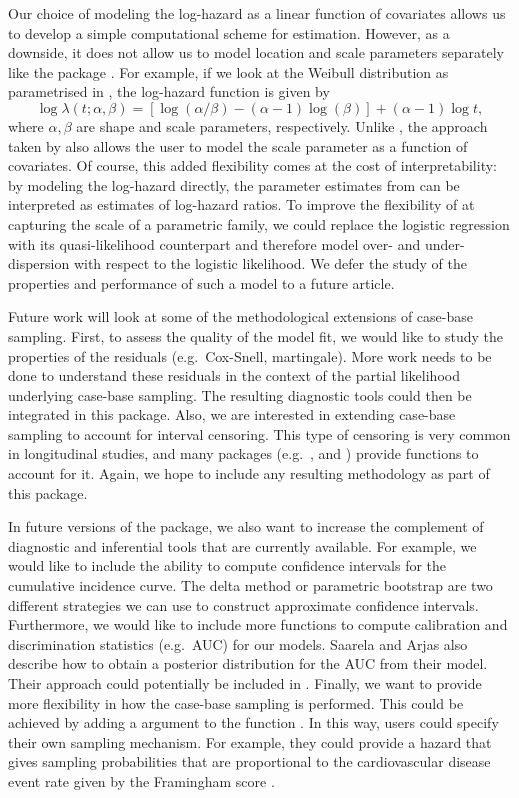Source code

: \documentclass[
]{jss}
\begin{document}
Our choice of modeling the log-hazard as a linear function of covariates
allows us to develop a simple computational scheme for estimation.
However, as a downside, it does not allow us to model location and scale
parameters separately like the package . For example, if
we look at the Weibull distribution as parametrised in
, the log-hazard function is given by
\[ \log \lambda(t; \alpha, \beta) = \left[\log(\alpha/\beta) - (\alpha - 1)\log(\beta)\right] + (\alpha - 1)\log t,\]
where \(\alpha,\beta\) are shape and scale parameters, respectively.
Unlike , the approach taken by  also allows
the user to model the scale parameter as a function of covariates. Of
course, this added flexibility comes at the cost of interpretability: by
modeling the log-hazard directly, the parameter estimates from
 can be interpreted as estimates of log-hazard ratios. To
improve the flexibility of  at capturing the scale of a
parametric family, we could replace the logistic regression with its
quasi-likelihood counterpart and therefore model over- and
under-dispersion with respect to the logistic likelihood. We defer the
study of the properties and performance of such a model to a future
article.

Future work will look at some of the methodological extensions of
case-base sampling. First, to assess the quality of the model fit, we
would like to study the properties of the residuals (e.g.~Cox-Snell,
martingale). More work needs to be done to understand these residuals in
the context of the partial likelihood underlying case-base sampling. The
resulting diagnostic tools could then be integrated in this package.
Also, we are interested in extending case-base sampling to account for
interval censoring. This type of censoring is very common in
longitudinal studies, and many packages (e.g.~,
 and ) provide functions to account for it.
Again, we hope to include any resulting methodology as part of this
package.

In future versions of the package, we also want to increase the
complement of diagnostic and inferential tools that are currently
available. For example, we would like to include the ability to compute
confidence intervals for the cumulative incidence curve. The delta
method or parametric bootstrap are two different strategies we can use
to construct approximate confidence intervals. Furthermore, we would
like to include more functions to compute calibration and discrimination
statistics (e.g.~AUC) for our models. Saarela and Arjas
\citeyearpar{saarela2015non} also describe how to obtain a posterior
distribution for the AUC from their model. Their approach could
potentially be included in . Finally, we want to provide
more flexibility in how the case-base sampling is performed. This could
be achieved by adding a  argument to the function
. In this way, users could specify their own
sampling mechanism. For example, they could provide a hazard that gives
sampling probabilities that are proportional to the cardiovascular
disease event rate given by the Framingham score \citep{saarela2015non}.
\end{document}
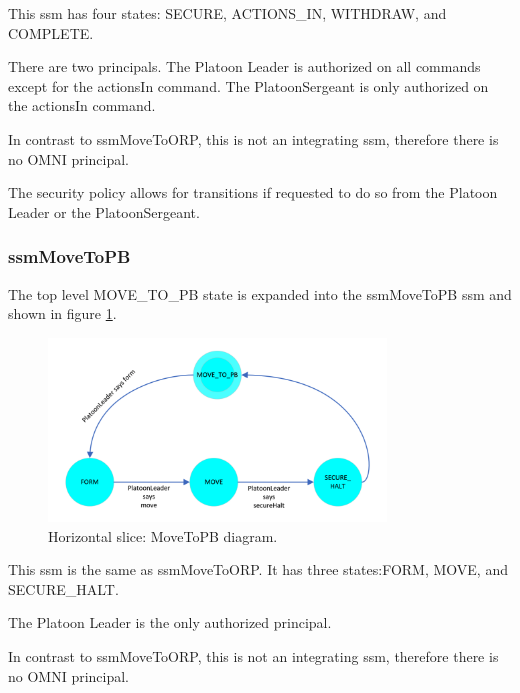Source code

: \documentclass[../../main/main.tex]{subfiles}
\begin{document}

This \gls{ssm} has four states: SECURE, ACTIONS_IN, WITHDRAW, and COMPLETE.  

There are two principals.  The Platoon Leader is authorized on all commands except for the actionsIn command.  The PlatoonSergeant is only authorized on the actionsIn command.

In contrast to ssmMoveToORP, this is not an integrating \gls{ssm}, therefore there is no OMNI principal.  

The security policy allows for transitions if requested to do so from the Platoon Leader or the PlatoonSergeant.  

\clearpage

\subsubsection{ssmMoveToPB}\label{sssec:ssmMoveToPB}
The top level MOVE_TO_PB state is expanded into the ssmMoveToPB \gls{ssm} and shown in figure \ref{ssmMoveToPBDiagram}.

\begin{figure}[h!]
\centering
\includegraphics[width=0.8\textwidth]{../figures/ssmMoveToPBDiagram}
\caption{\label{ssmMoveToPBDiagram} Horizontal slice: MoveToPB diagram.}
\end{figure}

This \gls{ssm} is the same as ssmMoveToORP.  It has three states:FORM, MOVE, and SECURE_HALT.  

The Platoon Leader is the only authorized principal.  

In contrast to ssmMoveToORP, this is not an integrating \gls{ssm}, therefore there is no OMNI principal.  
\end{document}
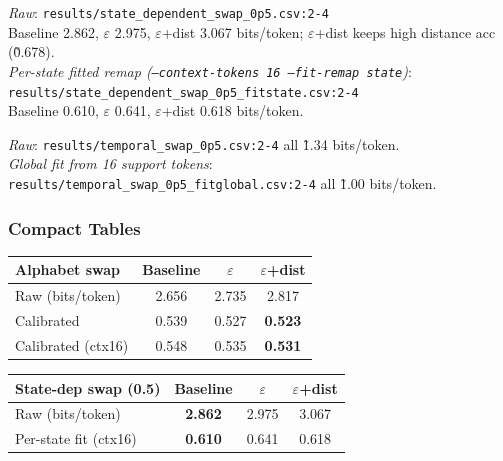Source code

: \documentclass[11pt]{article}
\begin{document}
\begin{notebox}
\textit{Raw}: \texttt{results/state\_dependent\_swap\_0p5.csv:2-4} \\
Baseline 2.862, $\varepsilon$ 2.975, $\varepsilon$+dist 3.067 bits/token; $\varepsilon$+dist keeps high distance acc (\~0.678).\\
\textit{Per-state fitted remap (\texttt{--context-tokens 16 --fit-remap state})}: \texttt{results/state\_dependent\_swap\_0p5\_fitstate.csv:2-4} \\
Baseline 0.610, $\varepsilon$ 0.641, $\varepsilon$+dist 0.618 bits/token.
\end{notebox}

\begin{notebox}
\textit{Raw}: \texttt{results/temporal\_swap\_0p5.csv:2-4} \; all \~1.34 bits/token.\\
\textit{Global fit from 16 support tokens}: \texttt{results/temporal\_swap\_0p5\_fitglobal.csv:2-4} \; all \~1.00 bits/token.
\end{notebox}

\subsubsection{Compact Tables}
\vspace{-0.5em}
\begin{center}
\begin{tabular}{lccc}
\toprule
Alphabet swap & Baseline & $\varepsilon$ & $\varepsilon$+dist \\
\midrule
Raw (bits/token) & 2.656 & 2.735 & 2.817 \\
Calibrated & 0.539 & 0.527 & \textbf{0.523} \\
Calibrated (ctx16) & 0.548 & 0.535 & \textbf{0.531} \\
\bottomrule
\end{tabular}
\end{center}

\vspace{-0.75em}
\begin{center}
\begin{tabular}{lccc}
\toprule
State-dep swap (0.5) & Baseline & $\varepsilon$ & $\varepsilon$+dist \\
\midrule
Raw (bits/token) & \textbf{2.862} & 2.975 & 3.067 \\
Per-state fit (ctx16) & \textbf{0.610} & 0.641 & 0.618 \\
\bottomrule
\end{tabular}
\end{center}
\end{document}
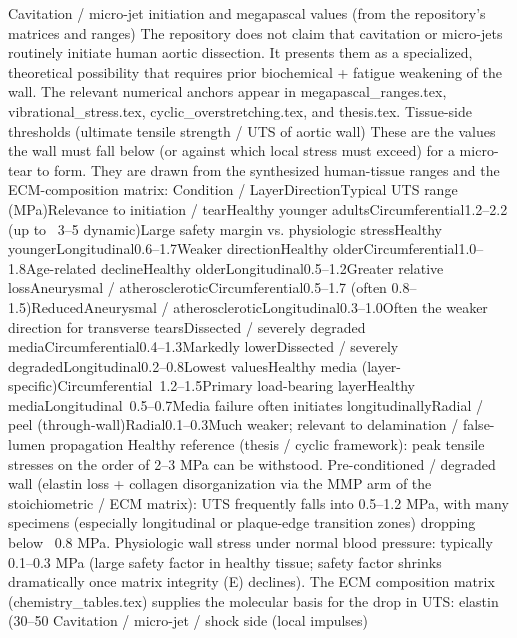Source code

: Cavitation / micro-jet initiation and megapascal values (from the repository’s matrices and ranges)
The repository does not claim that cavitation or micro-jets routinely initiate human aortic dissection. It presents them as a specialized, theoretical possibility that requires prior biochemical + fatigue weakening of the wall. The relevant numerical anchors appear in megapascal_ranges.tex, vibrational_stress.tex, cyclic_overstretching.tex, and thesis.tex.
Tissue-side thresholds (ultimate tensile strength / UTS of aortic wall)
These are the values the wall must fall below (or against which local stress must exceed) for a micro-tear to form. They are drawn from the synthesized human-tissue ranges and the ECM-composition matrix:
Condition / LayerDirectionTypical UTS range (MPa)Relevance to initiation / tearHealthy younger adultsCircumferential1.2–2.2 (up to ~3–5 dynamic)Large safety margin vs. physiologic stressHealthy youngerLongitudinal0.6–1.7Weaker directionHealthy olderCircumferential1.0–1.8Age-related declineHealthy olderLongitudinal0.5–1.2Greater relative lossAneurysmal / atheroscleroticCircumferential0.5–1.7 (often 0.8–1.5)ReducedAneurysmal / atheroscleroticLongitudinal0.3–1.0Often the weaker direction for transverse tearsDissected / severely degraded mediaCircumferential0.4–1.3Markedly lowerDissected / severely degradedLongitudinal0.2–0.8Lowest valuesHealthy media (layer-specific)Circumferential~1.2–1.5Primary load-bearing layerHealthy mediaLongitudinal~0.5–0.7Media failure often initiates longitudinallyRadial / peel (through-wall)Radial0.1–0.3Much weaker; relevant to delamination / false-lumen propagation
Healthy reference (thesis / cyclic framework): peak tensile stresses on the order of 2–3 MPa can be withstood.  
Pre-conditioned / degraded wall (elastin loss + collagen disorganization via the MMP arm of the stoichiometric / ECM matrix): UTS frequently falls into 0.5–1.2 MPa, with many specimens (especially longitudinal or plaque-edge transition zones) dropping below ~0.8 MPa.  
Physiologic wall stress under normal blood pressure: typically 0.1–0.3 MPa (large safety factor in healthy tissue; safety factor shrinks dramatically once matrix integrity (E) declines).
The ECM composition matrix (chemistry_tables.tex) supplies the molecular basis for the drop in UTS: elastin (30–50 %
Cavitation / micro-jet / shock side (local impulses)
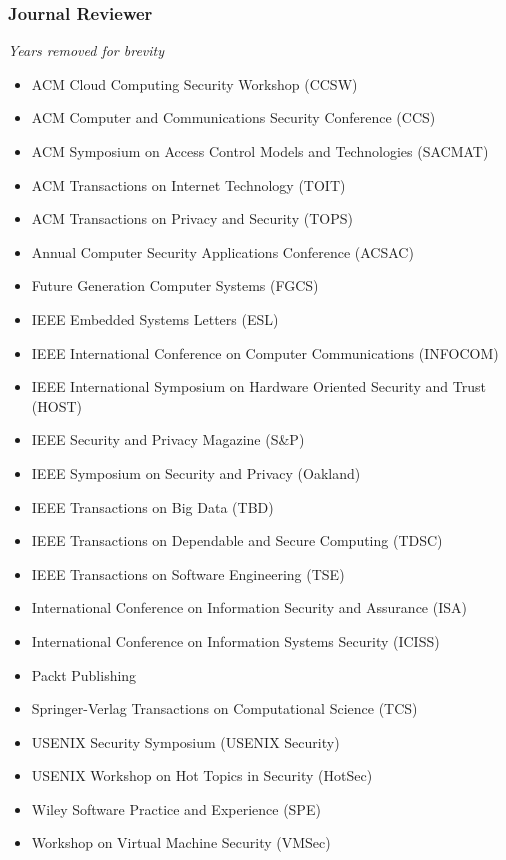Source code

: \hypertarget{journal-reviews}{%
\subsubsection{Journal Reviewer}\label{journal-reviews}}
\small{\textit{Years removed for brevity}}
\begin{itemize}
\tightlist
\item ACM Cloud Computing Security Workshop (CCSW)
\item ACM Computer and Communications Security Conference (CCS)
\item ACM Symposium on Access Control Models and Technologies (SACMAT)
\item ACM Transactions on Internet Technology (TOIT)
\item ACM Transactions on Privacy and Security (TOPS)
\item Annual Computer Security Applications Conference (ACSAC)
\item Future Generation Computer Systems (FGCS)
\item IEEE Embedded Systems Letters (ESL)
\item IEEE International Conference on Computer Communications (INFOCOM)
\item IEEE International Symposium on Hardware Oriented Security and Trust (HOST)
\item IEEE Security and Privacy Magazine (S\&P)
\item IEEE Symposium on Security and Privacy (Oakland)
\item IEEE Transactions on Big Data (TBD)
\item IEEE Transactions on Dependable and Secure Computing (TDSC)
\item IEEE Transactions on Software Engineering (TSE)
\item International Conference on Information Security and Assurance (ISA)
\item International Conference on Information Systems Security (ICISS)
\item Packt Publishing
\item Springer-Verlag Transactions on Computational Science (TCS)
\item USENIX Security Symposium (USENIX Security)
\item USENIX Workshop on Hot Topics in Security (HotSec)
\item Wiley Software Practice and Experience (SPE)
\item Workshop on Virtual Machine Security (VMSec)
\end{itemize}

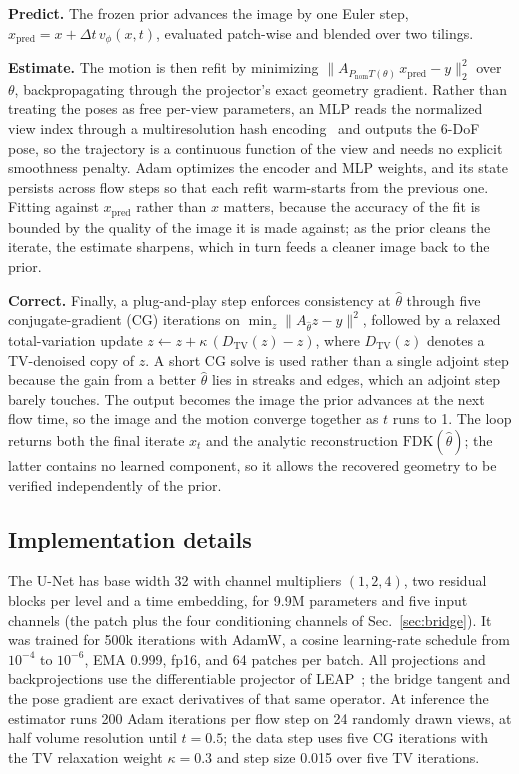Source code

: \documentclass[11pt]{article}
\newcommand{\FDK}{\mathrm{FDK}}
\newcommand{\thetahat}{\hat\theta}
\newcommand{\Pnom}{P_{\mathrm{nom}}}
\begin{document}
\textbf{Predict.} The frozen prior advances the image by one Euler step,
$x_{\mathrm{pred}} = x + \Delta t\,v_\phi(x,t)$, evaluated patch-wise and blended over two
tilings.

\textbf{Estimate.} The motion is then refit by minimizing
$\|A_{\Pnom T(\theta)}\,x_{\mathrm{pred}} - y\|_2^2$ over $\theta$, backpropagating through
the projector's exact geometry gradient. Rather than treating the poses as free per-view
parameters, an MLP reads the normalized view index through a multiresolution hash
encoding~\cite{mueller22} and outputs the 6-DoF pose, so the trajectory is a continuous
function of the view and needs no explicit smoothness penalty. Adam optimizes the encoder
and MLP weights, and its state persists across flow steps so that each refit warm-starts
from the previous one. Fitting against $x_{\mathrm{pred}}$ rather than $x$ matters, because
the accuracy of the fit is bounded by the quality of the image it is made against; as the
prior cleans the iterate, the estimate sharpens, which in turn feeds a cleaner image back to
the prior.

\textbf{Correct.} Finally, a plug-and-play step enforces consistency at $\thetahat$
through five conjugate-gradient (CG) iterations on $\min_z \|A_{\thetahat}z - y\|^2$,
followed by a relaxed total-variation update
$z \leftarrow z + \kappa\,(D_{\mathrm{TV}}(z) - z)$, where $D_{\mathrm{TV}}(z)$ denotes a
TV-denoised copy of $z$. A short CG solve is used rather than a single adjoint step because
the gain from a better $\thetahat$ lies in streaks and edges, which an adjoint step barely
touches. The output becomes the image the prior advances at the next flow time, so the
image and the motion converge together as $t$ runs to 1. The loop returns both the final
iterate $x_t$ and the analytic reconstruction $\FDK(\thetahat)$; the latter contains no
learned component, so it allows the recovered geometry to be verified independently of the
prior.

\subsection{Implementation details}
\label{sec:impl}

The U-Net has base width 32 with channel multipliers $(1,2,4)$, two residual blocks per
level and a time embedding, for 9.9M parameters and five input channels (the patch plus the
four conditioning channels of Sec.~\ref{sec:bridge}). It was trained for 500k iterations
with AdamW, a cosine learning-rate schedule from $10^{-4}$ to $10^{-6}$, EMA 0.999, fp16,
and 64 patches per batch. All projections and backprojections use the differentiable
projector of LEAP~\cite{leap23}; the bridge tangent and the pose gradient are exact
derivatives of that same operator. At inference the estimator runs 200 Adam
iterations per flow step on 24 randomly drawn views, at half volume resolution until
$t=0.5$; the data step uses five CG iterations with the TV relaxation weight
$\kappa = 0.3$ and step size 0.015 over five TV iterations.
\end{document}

=-=-=-=-=

Exercise requirements –
Copy out exactly the lines above beginning with the line that contains "sampling probabilities that" and finishing with the line that contains "The Platoon Leader is the", including both; leave the pictures out.

Solved problem –
sampling probabilities that are proportional to the cardiovascular
disease event rate given by the Framingham score \citep{saarela2015non}.
\end{document}
Source code

: \documentclass[../../main/main.tex]{subfiles}
\begin{document}

This \gls{ssm} has four states: SECURE, ACTIONS_IN, WITHDRAW, and COMPLETE.  

There are two principals.  The Platoon Leader is authorized on all commands except for the actionsIn command.  The PlatoonSergeant is only authorized on the actionsIn command.

In contrast to ssmMoveToORP, this is not an integrating \gls{ssm}, therefore there is no OMNI principal.  

The security policy allows for transitions if requested to do so from the Platoon Leader or the PlatoonSergeant.  

\clearpage

\subsubsection{ssmMoveToPB}\label{sssec:ssmMoveToPB}
The top level MOVE_TO_PB state is expanded into the ssmMoveToPB \gls{ssm} and shown in figure \ref{ssmMoveToPBDiagram}.

\begin{figure}[h!]
\centering
\includegraphics[width=0.8\textwidth]{../figures/ssmMoveToPBDiagram}
\caption{\label{ssmMoveToPBDiagram} Horizontal slice: MoveToPB diagram.}
\end{figure}

This \gls{ssm} is the same as ssmMoveToORP.  It has three states:FORM, MOVE, and SECURE_HALT.  

The Platoon Leader is the only authorized principal.  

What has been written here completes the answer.